/---

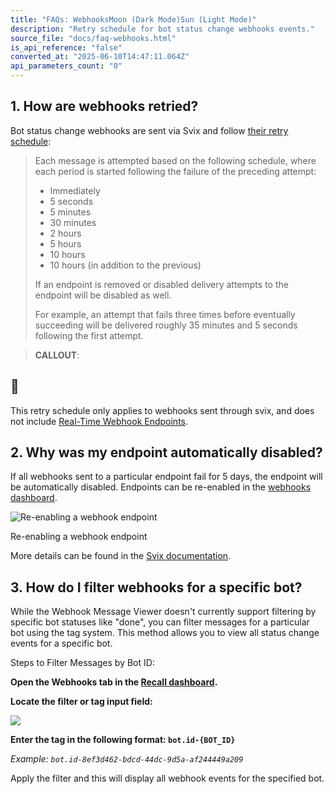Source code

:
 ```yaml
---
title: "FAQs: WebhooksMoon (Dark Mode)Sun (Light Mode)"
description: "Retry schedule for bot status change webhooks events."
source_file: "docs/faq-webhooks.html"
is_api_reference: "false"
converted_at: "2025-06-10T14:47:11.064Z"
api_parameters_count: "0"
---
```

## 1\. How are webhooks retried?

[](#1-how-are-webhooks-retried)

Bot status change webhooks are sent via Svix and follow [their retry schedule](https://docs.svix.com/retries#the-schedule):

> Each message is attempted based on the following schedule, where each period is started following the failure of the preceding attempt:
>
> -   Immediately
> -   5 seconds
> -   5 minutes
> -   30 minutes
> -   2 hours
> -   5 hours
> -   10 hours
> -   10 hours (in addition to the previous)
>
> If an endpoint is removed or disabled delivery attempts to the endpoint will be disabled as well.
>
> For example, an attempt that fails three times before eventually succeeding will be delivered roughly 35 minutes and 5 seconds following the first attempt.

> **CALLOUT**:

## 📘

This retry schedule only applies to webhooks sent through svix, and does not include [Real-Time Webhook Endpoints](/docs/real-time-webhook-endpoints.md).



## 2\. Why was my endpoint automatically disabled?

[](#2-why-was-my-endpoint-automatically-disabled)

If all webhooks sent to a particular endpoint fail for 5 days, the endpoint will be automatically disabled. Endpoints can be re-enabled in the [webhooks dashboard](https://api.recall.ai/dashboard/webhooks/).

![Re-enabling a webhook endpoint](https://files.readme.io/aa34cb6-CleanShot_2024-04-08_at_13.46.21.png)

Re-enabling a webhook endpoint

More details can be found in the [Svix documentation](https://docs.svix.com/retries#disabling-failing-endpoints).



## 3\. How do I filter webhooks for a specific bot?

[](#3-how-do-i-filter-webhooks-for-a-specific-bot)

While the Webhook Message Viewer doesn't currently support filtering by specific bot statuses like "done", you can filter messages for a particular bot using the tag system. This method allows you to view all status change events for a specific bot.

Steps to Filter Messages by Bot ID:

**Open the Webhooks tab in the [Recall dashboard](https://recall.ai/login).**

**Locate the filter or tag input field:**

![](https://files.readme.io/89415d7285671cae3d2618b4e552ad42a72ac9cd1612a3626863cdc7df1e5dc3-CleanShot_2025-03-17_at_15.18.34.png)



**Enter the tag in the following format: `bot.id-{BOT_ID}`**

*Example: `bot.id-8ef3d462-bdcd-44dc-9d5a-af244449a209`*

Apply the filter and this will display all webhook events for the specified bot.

\---

Work to complete
Give back the material exactly as written, from its first line to the line that contains "[](#2-why-was-my-endpoint-automatically-disabled)", and leave out the pictures.

Reply to the task
Source code

:
 ```yaml
---
title: "FAQs: WebhooksMoon (Dark Mode)Sun (Light Mode)"
description: "Retry schedule for bot status change webhooks events."
source_file: "docs/faq-webhooks.html"
is_api_reference: "false"
converted_at: "2025-06-10T14:47:11.064Z"
api_parameters_count: "0"
---
```

## 1\. How are webhooks retried?

[](#1-how-are-webhooks-retried)

Bot status change webhooks are sent via Svix and follow [their retry schedule](https://docs.svix.com/retries#the-schedule):

> Each message is attempted based on the following schedule, where each period is started following the failure of the preceding attempt:
>
> -   Immediately
> -   5 seconds
> -   5 minutes
> -   30 minutes
> -   2 hours
> -   5 hours
> -   10 hours
> -   10 hours (in addition to the previous)
>
> If an endpoint is removed or disabled delivery attempts to the endpoint will be disabled as well.
>
> For example, an attempt that fails three times before eventually succeeding will be delivered roughly 35 minutes and 5 seconds following the first attempt.

> **CALLOUT**:

## 📘

This retry schedule only applies to webhooks sent through svix, and does not include [Real-Time Webhook Endpoints](/docs/real-time-webhook-endpoints.md).



## 2\. Why was my endpoint automatically disabled?

[](#2-why-was-my-endpoint-automatically-disabled)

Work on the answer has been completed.